Thursday, March 20, 2008

I have been reading Judith Butler reading Althusser, Freud, Lacan, Dolar, Foucault, Irigaray, Wittig, and who knows who else, as she constructs her lyrical understanding of how we become subjects, of how subjection works, of how we are made socially intelligible through submission.

A policeman says "hey, you!" and we turn, God calls our name and we answer, someone calls us a heterosexual woman and we act like one. Butler points out that there are two related affects at work when we turn, answer, act: passion and guilt (or desire and conscience or love and melancholy). We continuously desire recognition as subjects--we are addicted to continuing to be, passionately attached to existence. Such is our desire to be a subject in relation to an other that we turn, answer, act, even though those calls imply we are criminals, sinners, or not already properly a heterosexual woman. (Just recognize me!) We accept the reprimand in exchange for social existence. When, in turn, we still desire the prohibited, the sinful, the being-masculine or the loving-femining (all the more because it has been prohibited), we turn that desire towards the self as guilt and conscience, so that we can continue to be a you, a name, a woman. The repudiation of our desire is then not grieved, the loss of our love object never fully mourned, and we are all melancholics.

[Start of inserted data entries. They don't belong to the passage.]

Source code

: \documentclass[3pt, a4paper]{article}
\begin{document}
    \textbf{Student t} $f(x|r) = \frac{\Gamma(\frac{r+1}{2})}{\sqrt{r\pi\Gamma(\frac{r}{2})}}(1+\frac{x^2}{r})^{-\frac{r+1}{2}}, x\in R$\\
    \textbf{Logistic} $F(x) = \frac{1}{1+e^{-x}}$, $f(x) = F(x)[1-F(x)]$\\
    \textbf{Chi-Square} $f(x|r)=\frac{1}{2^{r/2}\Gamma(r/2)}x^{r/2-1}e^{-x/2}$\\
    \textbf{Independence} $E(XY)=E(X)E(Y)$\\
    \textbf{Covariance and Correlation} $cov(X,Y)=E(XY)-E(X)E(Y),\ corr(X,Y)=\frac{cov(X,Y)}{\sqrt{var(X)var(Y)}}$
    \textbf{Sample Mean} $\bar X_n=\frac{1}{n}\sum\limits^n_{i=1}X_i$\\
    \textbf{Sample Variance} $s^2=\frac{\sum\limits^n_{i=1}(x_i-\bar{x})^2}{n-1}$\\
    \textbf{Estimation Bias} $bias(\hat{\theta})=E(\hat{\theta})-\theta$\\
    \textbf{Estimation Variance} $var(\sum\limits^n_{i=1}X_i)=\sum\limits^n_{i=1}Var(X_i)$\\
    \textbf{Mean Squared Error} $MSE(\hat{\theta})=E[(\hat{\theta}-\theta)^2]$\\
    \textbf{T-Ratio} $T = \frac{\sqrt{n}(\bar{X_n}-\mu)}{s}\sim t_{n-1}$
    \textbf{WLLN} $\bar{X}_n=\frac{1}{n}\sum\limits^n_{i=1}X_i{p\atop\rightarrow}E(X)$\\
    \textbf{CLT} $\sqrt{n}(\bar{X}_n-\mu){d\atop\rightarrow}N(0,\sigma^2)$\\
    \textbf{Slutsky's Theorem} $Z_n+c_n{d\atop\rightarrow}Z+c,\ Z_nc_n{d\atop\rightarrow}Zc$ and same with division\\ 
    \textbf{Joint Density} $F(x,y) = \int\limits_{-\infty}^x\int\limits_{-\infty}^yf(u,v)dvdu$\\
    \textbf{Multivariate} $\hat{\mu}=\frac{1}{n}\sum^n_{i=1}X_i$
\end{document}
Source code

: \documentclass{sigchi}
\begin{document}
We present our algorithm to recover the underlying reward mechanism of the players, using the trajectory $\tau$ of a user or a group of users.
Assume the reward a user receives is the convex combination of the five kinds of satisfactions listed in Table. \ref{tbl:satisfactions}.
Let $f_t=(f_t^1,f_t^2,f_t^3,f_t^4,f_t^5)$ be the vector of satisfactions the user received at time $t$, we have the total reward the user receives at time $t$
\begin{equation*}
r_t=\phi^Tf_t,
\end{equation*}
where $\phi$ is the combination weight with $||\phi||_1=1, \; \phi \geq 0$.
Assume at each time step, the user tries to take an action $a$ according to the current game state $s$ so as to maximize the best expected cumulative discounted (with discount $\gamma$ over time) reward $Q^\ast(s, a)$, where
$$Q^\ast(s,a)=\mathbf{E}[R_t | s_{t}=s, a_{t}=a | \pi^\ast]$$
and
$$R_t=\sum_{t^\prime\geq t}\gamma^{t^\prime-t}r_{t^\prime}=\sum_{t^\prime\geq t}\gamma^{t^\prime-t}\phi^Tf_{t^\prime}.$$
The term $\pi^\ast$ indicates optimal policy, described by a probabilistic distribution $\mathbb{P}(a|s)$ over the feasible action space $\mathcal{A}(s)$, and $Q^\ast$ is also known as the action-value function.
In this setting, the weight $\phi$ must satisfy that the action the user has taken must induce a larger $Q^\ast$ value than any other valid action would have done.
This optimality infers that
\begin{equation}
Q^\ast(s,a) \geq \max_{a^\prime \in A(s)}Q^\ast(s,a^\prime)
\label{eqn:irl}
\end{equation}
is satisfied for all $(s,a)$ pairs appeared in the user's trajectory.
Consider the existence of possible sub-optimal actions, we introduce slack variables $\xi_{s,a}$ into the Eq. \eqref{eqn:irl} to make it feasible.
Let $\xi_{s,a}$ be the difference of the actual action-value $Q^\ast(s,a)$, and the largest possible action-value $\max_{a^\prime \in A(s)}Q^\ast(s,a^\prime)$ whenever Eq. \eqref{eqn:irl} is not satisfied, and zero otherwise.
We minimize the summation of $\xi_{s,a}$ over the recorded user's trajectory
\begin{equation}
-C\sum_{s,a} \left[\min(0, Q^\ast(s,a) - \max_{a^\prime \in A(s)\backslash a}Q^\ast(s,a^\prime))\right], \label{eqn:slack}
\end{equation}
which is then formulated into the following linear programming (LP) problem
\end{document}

At the same time, as we repudiate or foreclose or preempt our desire, our desire persists. Thus, when we are called you, a name, a woman, we are called so in a way that never fully accounts for our passion, which is continually produced by prohibitions and limitations themselves. We are an excess of existence in relation to our identities, our subjections, and continually made incoherent by inexhaustible desire that exceeds discourse.